The electric car revolution is coming, but it won’t be led by the United States. Instead, China will take the lead.
My research on electric vehicles, dating back a decade, convinced me that a global shift in mobility, from gas-powered vehicles to electric vehicles, is imminent. Change is happening in China, the world’s largest auto market, with 23 million cars sold in 2018. When Western countries reach the peak of car ownership, there are still hundreds. Millions of Chinese families don’t own a car.
Many of them buy electric cars. By 2015, electric vehicle sales in China had surpassed those in the US. In 2018, China’s sales reached 1.1 million cars, accounting for more than 55% of all-electric vehicles sold globally and three times the number of Chinese customers purchased two years earlier. Electric vehicle sales in the United States that year were just 358,000.
A key component of the price of an electric vehicle is its battery cost – and China already produces more than half of the world’s electric vehicle batteries. Battery prices continue to fall; Industry analysts now think that within the next five years it will be cheaper to buy an electric car than a petrol or diesel car. Forecasts predict that the Chinese will produce up to 70% of the world’s electric vehicle batteries by 2021, even as demand for electric vehicle batteries increases.
Great Government Support
China has a nascent but ambitious auto industry. It has never been able to match the efficiency and quality of established automakers in producing petrol cars, but electric vehicles are easier to build, giving Chinese companies a chance to compete.
As a result, the Chinese government has chosen to highlight electric vehicles as one of the 10 core business areas in its “Made in China” effort to promote advanced industrial technology. Government efforts include using billions of dollars to subsidize the production of electric vehicles and batteries and incentivize businesses and consumers to buy them.
The government is also aware that electric vehicles can help solve some of China’s most pressing energy and environmental problems:
Massive air pollution is suffocating its major cities, national security officials are concerned about the amount of oil the country is importing, and China is now the biggest contributor to emissions.
Dozens of Chinese automakers have been trained to take advantage of these subsidies. One big company is BYD, which stands for “Build Your Dreams”, which is headquartered in Shenzhen. More than a decade ago, billionaire investor Warren Buffett bought about a quarter of the company for $232 million, a stock now worth more than $1.5 billion.

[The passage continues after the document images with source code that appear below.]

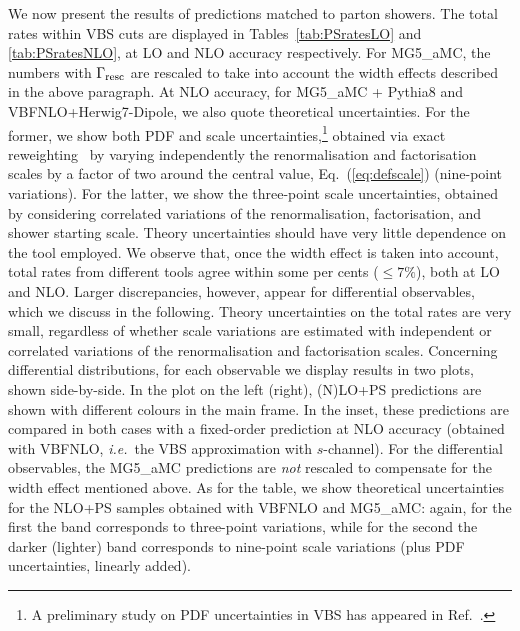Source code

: \documentclass[twocolumn,epjc3]{svjour3} %
\newlength{\width}
\begin{document}
We now present the results of predictions matched to parton showers.
The total rates within VBS cuts are displayed in Tables~\ref{tab:PSratesLO} and
\ref{tab:PSratesNLO}, at LO and NLO
accuracy respectively. For {\sc MG5\_aMC},
the numbers with $\Gamma_{\rm resc}$ are rescaled to
take into account the width effects described in the above paragraph. At NLO accuracy, for {\sc MG5\_aMC} + {\sc Pythia8} and {\sc VBFNLO}+{\sc Herwig7-Dipole}, we also quote
theoretical uncertainties.
For the former, we show both PDF and scale uncertainties,\footnote{A preliminary study on PDF uncertainties in VBS has appeared
in Ref.~\cite{Dittmaier:2018zzz}.} obtained via exact reweighting~\cite{Frederix:2011ss} by varying independently the renormalisation and factorisation
scales by a factor of two around the central value, Eq.~(\ref{eq:defscale}) (nine-point variations).
For the latter, we show the
three-point scale uncertainties, obtained by considering correlated variations of the renormalisation, factorisation, and shower starting scale. Theory uncertainties should have very little dependence on the tool employed.
We observe that, once the width effect is taken into
account, total rates from different tools agree within some per cents ($\le7\%$), both at LO and NLO. Larger discrepancies, however, appear for differential observables, which we discuss in
the following. Theory uncertainties on the total rates are very small, regardless of whether scale variations are estimated with 
independent or correlated variations of the renormalisation and factorisation scales.
Concerning differential distributions, for each observable we display results in two plots, shown side-by-side. In the plot on the left (right), (N)LO+PS predictions are shown
with different colours in the main frame. In the inset, these predictions are compared in both cases with a fixed-order prediction at NLO accuracy (obtained with
{\sc VBFNLO}, \emph{i.e.}\ the VBS approximation with $s$-channel).
For the differential observables, the {\sc MG5\_aMC} predictions are \emph{not} rescaled to compensate for the width effect mentioned above. As for the table, we show theoretical uncertainties for the NLO+PS samples
obtained with {\sc VBFNLO} and {\sc MG5\_aMC}:
again, for the first the band corresponds to three-point variations, while for the second the darker (lighter) band corresponds to nine-point
scale variations (plus PDF uncertainties, linearly added).
\end{document}
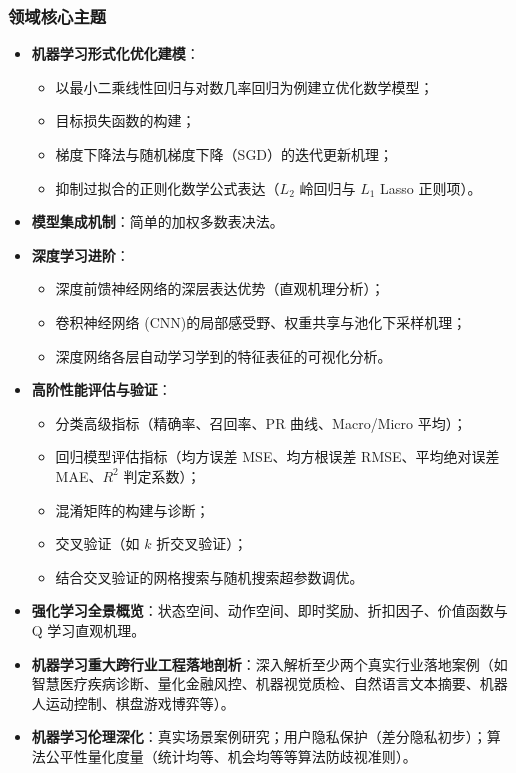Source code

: \subsubsection{领域核心主题}
\begin{itemize}
    \item \textbf{机器学习形式化优化建模}：
    \begin{itemize}
        \item 以最小二乘线性回归与对数几率回归为例建立优化数学模型；
        \item 目标损失函数的构建；
        \item 梯度下降法与随机梯度下降（SGD）的迭代更新机理；
        \item 抑制过拟合的正则化数学公式表达（$L_2$ 岭回归与 $L_1$ Lasso 正则项）。
    \end{itemize}
    \item \textbf{模型集成机制}：简单的加权多数表决法。
    \item \textbf{深度学习进阶}：
    \begin{itemize}
        \item 深度前馈神经网络的深层表达优势（直观机理分析）；
        \item 卷积神经网络 (CNN)的局部感受野、权重共享与池化下采样机理；
        \item 深度网络各层自动学习学到的特征表征的可视化分析。
    \end{itemize}
    \item \textbf{高阶性能评估与验证}：
    \begin{itemize}
        \item 分类高级指标（精确率、召回率、PR 曲线、Macro/Micro 平均）；
        \item 回归模型评估指标（均方误差 MSE、均方根误差 RMSE、平均绝对误差 MAE、$R^2$ 判定系数）；
        \item 混淆矩阵的构建与诊断；
        \item 交叉验证（如 $k$ 折交叉验证）；
        \item 结合交叉验证的网格搜索与随机搜索超参数调优。
    \end{itemize}
    \item \textbf{强化学习全景概览}：状态空间、动作空间、即时奖励、折扣因子、价值函数与 Q 学习直观机理。
    \item \textbf{机器学习重大跨行业工程落地剖析}：深入解析至少两个真实行业落地案例（如智慧医疗疾病诊断、量化金融风控、机器视觉质检、自然语言文本摘要、机器人运动控制、棋盘游戏博弈等）。
    \item \textbf{机器学习伦理深化}：真实场景案例研究；用户隐私保护（差分隐私初步）；算法公平性量化度量（统计均等、机会均等等算法防歧视准则）。
\end{itemize}


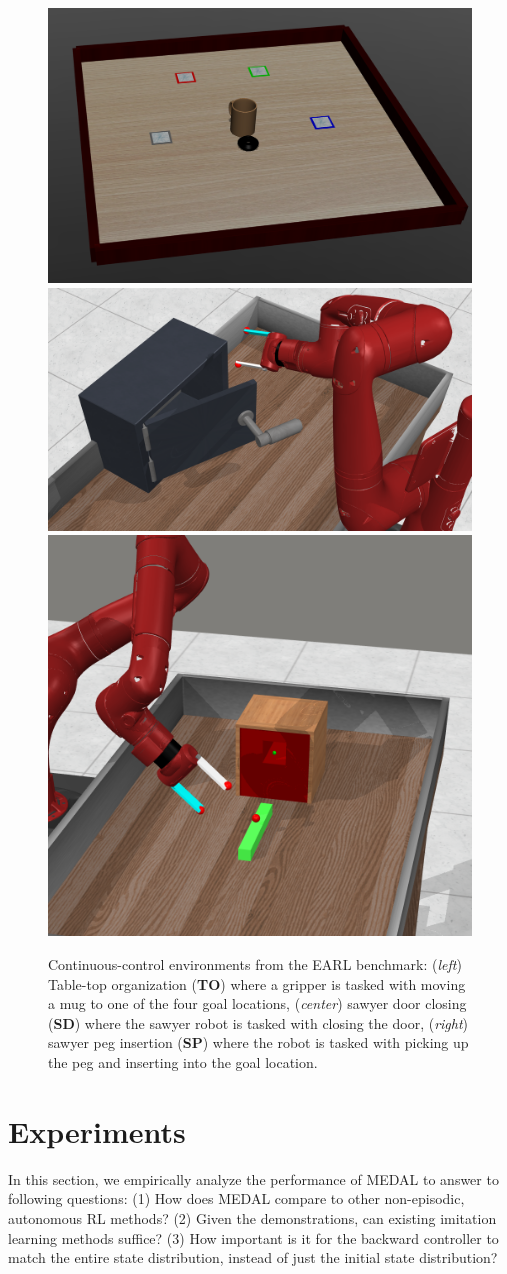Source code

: \documentclass[nohyperref]{article}
\theoremstyle{plain}
\theoremstyle{definition}
\theoremstyle{remark}
\begin{document}
\begin{figure}[t]
    \centering
    \includegraphics[height=0.19\textwidth]{figures/tabletop.png}
    \includegraphics[height=0.19\textwidth]{figures/sawyerdoor.png}
    \includegraphics[height=0.19\textwidth]{figures/sawyerpeg.png}
    \caption{Continuous-control environments from the EARL benchmark: (\emph{left}) Table-top organization (\textbf{TO}) where a gripper is tasked with moving a mug to one of the four goal locations, (\emph{center}) sawyer door closing (\textbf{SD}) where the sawyer robot is tasked with closing the door, (\emph{right}) sawyer peg insertion (\textbf{SP}) where the robot is tasked with picking up the peg and inserting into the goal location.}
    \label{fig:env_images}
\end{figure}

\section{Experiments}
\label{sec:experiments}

In this section, we empirically analyze the performance of MEDAL to answer to following questions: (1) How does MEDAL compare to other non-episodic, autonomous RL methods? (2) Given the demonstrations, can existing imitation learning methods suffice? (3) How important is it for the backward controller to match the entire state distribution, instead of just the initial state distribution? 
\end{document}
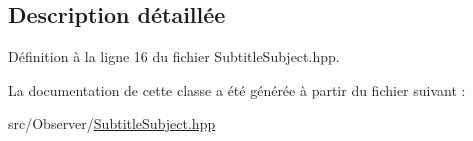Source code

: \subsection{Description détaillée}


Définition à la ligne 16 du fichier Subtitle\+Subject.\+hpp.



La documentation de cette classe a été générée à partir du fichier suivant \+:\begin{DoxyCompactItemize}
\item 
src/\+Observer/\hyperlink{SubtitleSubject_8hpp}{Subtitle\+Subject.\+hpp}\end{DoxyCompactItemize}
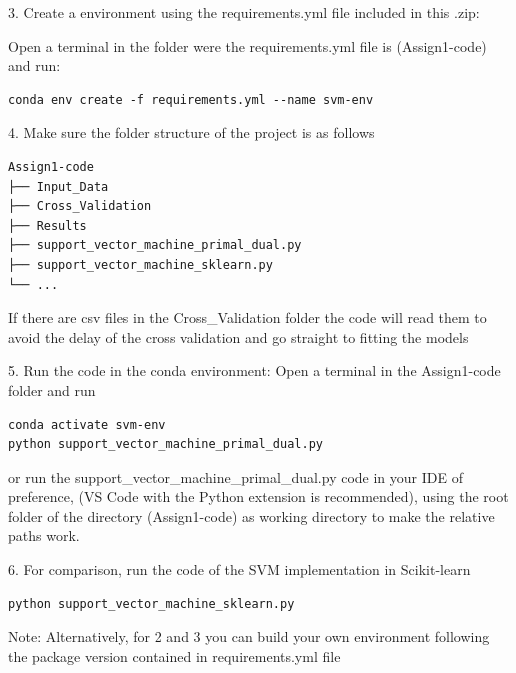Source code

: \documentclass[11pt,twocolumn,letterpaper]{article}
\begin{document}
3. Create a environment using the requirements.yml file included in this .zip:

Open a terminal in the folder were the requirements.yml file is (Assign1-code) and run:

\begin{verbatim}
conda env create -f requirements.yml --name svm-env
\end{verbatim}

4. Make sure the folder structure of the project is as follows

\begin{verbatim}
Assign1-code
├── Input_Data
├── Cross_Validation
├── Results
├── support_vector_machine_primal_dual.py
├── support_vector_machine_sklearn.py
└── ...
\end{verbatim}

If there are csv files in the Cross\_Validation folder the code will read them to avoid the delay of the cross validation and go straight to fitting the models

5.  Run the code in the conda environment: Open a terminal in the Assign1-code folder  and run 
\begin{verbatim}
conda activate svm-env
python support_vector_machine_primal_dual.py
\end{verbatim}

or run the support\_vector\_machine\_primal\_dual.py code in your IDE of preference, (VS Code with the Python extension is recommended), using the root folder of the directory (Assign1-code) as working directory to make the relative paths work.

6. For comparison, run the code of the SVM implementation in Scikit-learn
\begin{verbatim}
python support_vector_machine_sklearn.py
\end{verbatim}
Note: Alternatively, for 2 and 3 you can build your own environment following the package version contained in requirements.yml file
\end{document}
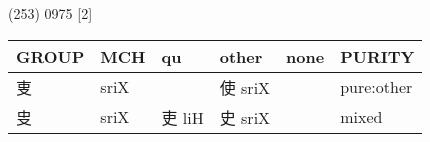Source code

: \documentclass[14pt,a4paper]{scrartcl}
\begin{document}
(253) 0975 {[}2{]}

\begin{longtable}[c]{@{}llllll@{}}
\toprule
\begin{minipage}[b]{0.14\columnwidth}\raggedright\strut
GROUP
\strut\end{minipage} &
\begin{minipage}[b]{0.14\columnwidth}\raggedright\strut
MCH
\strut\end{minipage} &
\begin{minipage}[b]{0.14\columnwidth}\raggedright\strut
qu
\strut\end{minipage} &
\begin{minipage}[b]{0.14\columnwidth}\raggedright\strut
other
\strut\end{minipage} &
\begin{minipage}[b]{0.14\columnwidth}\raggedright\strut
none
\strut\end{minipage} &
\begin{minipage}[b]{0.14\columnwidth}\raggedright\strut
PURITY
\strut\end{minipage}\tabularnewline
\midrule
\endhead
\begin{minipage}[t]{0.14\columnwidth}\raggedright\strut
叓
\strut\end{minipage} &
\begin{minipage}[t]{0.14\columnwidth}\raggedright\strut
sriX
\strut\end{minipage} &
\begin{minipage}[t]{0.14\columnwidth}\raggedright\strut
\strut\end{minipage} &
\begin{minipage}[t]{0.14\columnwidth}\raggedright\strut
使 sriX
\strut\end{minipage} &
\begin{minipage}[t]{0.14\columnwidth}\raggedright\strut
\strut\end{minipage} &
\begin{minipage}[t]{0.14\columnwidth}\raggedright\strut
pure:other
\strut\end{minipage}\tabularnewline
\begin{minipage}[t]{0.14\columnwidth}\raggedright\strut
㕜
\strut\end{minipage} &
\begin{minipage}[t]{0.14\columnwidth}\raggedright\strut
sriX
\strut\end{minipage} &
\begin{minipage}[t]{0.14\columnwidth}\raggedright\strut
吏 liH
\strut\end{minipage} &
\begin{minipage}[t]{0.14\columnwidth}\raggedright\strut
史 sriX
\strut\end{minipage} &
\begin{minipage}[t]{0.14\columnwidth}\raggedright\strut
\strut\end{minipage} &
\begin{minipage}[t]{0.14\columnwidth}\raggedright\strut
mixed
\strut\end{minipage}\tabularnewline
\bottomrule
\end{longtable}
\end{document}
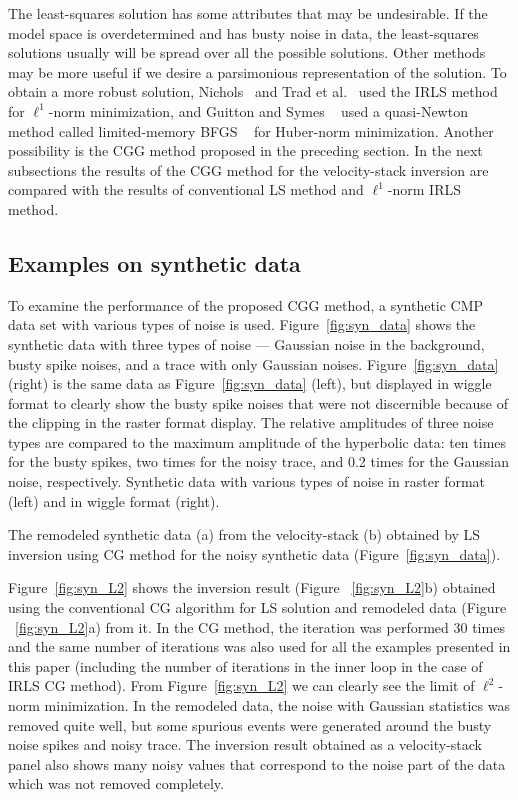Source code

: The least-squares solution has some attributes that may be undesirable. 
If the model space is overdetermined and has busty noise in data,
the least-squares solutions usually will be spread over all the possible solutions. 
Other methods may be more useful 
if we desire a parsimonious representation of the solution. 
To obtain a more robust solution,
Nichols~ and Trad et al.~ 
used the IRLS method for $\ell^1$-norm minimization,
and Guitton and Symes ~ used 
a quasi-Newton method called limited-memory BFGS 
~\cite{Broyden-16-670,Fletcher-13-03170322,Goldfarb-24-023026,Shanno-24-06470657,Nocedal-95-03390353} 
for Huber-norm minimization.
Another possibility is the CGG method proposed in the preceding section.
In the next subsections the results of the CGG method 
for the velocity-stack inversion are 
compared with the results of conventional 
LS method and $\ell^1$-norm IRLS method.


\subsection{Examples on synthetic data}
To examine the performance of the proposed CGG method,
a synthetic CMP data set with various types of noise is used.
Figure~\ref{fig:syn_data} shows the synthetic data
with three types of noise 
--- Gaussian noise in the background, busty spike noises, 
and a trace with only Gaussian noises.
Figure~\ref{fig:syn_data} (right) is the same data as Figure~\ref{fig:syn_data} (left), 
but displayed in wiggle format to clearly show the busty spike noises
that were not discernible because of the clipping in the raster format display.
The relative amplitudes of three noise types are compared to the maximum amplitude of the hyperbolic data:
ten times for the busty spikes, two times for the noisy trace, 
and 0.2 times for the Gaussian noise, respectively.
{Synthetic data with various types of noise in raster format (left) and in wiggle format (right).}

{The remodeled synthetic data (a) from the velocity-stack (b) obtained by LS inversion 
using CG method for the noisy synthetic data (Figure~\ref{fig:syn_data}).}

Figure~\ref{fig:syn_L2} shows 
the inversion result (Figure ~\ref{fig:syn_L2}b) obtained using the conventional 
CG algorithm for LS solution and remodeled data (Figure ~\ref{fig:syn_L2}a) from it. 
In the CG method, the iteration was performed 30 times 
and the same number of iterations was also used for all the examples presented in this paper
(including the number of iterations in the inner loop in the case of IRLS CG method).
From Figure~\ref{fig:syn_L2} we can clearly see the limit of $\ell^2$-norm minimization.
In the remodeled data, the noise with Gaussian statistics was removed quite well,
but some spurious events were generated around the busty noise spikes and noisy trace.
The inversion result obtained as a velocity-stack panel 
also shows many noisy values that correspond to
the noise part of the data which was not removed completely.

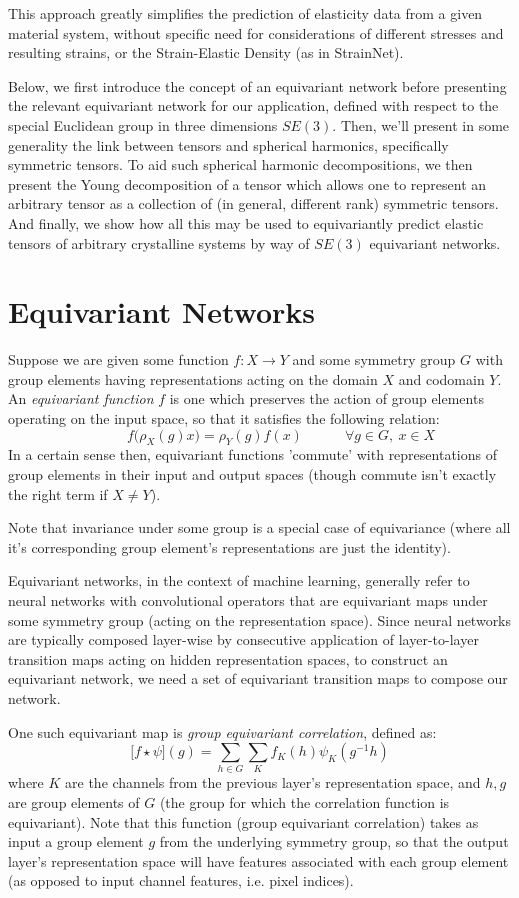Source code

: \documentclass[10pt,a4paper]{article}
\begin{document}
This approach greatly simplifies the prediction of elasticity data from a given material system, without specific need for considerations of different stresses and resulting strains, or the Strain-Elastic Density (as in StrainNet).

Below, we first introduce the concept of an equivariant network before presenting the relevant equivariant network for our application, defined with respect to the special Euclidean group in three dimensions $SE(3)$. Then, we'll present in some generality the link between tensors and spherical harmonics, specifically symmetric tensors. To aid such spherical harmonic decompositions, we then present the Young decomposition of a tensor which allows one to represent an arbitrary tensor as a collection of (in general, different rank) symmetric tensors. And finally, we show how all this may be used to equivariantly predict elastic tensors of arbitrary crystalline systems by way of $SE(3)$ equivariant networks.

\section{Equivariant Networks}
Suppose we are given some function $f:X\rightarrow Y$ and some symmetry group $G$ with group elements having representations acting on the domain $X$ and codomain $Y$. An \textit{equivariant function} $f$ is one which preserves the action of group elements operating on the input space, so that it satisfies the following relation:
$$
\quad\quad\quad f\big(\rho_X(g)x\big) = \rho_Y(g) f(x) \quad\quad\quad \forall g\in G, \ x\in X
$$
In a certain sense then, equivariant functions 'commute' with representations of group elements in their input and output spaces (though commute isn't exactly the right term if $X\neq Y$).

Note that invariance under some group is a special case of equivariance (where all it's corresponding group element's representations are just the identity).


Equivariant networks, in the context of machine learning, generally refer to neural networks with convolutional operators that are equivariant maps under some symmetry group (acting on the representation space). Since neural networks are typically composed layer-wise by consecutive application of layer-to-layer transition maps acting on hidden representation spaces, to construct an equivariant network, we need a set of equivariant transition maps to compose our network.

One such equivariant map is \textit{group equivariant correlation}, defined as:
$$
\big[f\star \psi \big](g) = \sum_{h\in G}\sum_K f_K(h)\psi_{K}(g^{-1}h)
$$
where $K$ are the channels from the previous layer's representation space, and $h,g$ are group elements of $G$ (the group for which the correlation function is equivariant). Note that this function (group equivariant correlation) takes as input a group element $g$ from the underlying symmetry group, so that the output layer's representation space will have features associated with each group element (as opposed to input channel features, i.e. pixel indices).
\end{document}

The company’s initial plan to export vehicles to the United States proved premature and failed. Instead, BYD began focusing primarily on the Chinese auto market, as well as building electric buses for the global market it currently dominates. If BYD’s plan to produce electric cars fails, many other Chinese companies are willing to accept the delay.
Along with government subsidies to ensure BYD and its competitors have plenty of customers, new government regulations are coming into force. The Chinese government now requires all automakers that sell in China, whether at home or abroad, to achieve a certain percentage of their sales. electricity, thanks to a complex credit formula. The mandate will become tighter over time, perhaps requiring every company to achieve at least 7% of electricity sales by 2025. Major foreign automakers have large investments in China and cannot afford to abandon the market. For example, Volkswagen now sells 40% of its production in China, which is one of the main reasons the company is trying to develop electric vehicles.
Most Chinese automakers have not yet entered the export market. Electric vehicle industry analyst Jose Pontes explains that there are three reasons for their reluctance:
First, the Chinese market is large enough to absorb its current output. Second, many car manufacturers in China are completely unknown in the West, so customers will be hesitant to buy from a foreign brand. And third, their vehicles are not yet subject to the stringent safety regulations in the United States and Europe.
However, all these obstacles can be overcome with time and money. It is very likely that Chinese electric car manufacturers will enter the low- to the middle-income Western market, as Volkswagen did 60 years ago.
If – or when – that happens, cheap and efficient electric cars could spread across the West from China, surpassing Tesla and other US and European EV efforts. Only efforts by Western governments to protect domestic automakers with tariffs and other trade barriers can derail this development.